◆ **Task to complete**: Please give back each entry below unaltered, leaving the pictures out.

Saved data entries
+===+
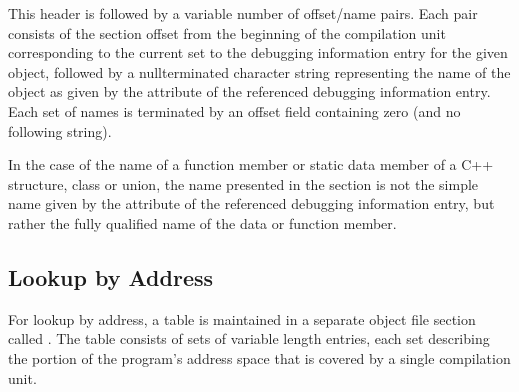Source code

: This header is followed by a variable number of offset/name
pairs. Each pair consists of the section offset from the
beginning of the compilation unit corresponding to the current
set to the debugging information entry for the given object,
followed by a null\dash terminated character string representing
the name of the object as given by the  attribute
of the referenced debugging information entry. Each set of
names is terminated by an offset field containing zero (and
no following string).


In the case of the name of a function member or static data
member of a C++ structure, class or union, the name presented
in the 
section is not the simple name given
by the  attribute of the referenced debugging
information entry, but rather the fully qualified name of
the data or function member.

\subsection{Lookup by Address}

For 
lookup by address, a table is maintained in a separate
object file section called 
. The table consists
of sets of variable length entries, each set describing the
portion of the program\textquoteright s address space that is covered by
a single compilation unit.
+===+
◆ **Response to the exercise**:
Source code

: This header is followed by a variable number of offset/name
pairs. Each pair consists of the section offset from the
beginning of the compilation unit corresponding to the current
set to the debugging information entry for the given object,
followed by a null\dash terminated character string representing
the name of the object as given by the  attribute
of the referenced debugging information entry. Each set of
names is terminated by an offset field containing zero (and
no following string).


In the case of the name of a function member or static data
member of a C++ structure, class or union, the name presented
in the 
section is not the simple name given
by the  attribute of the referenced debugging
information entry, but rather the fully qualified name of
the data or function member.

\subsection{Lookup by Address}

For 
lookup by address, a table is maintained in a separate
object file section called 
. The table consists
of sets of variable length entries, each set describing the
portion of the program\textquoteright s address space that is covered by
a single compilation unit.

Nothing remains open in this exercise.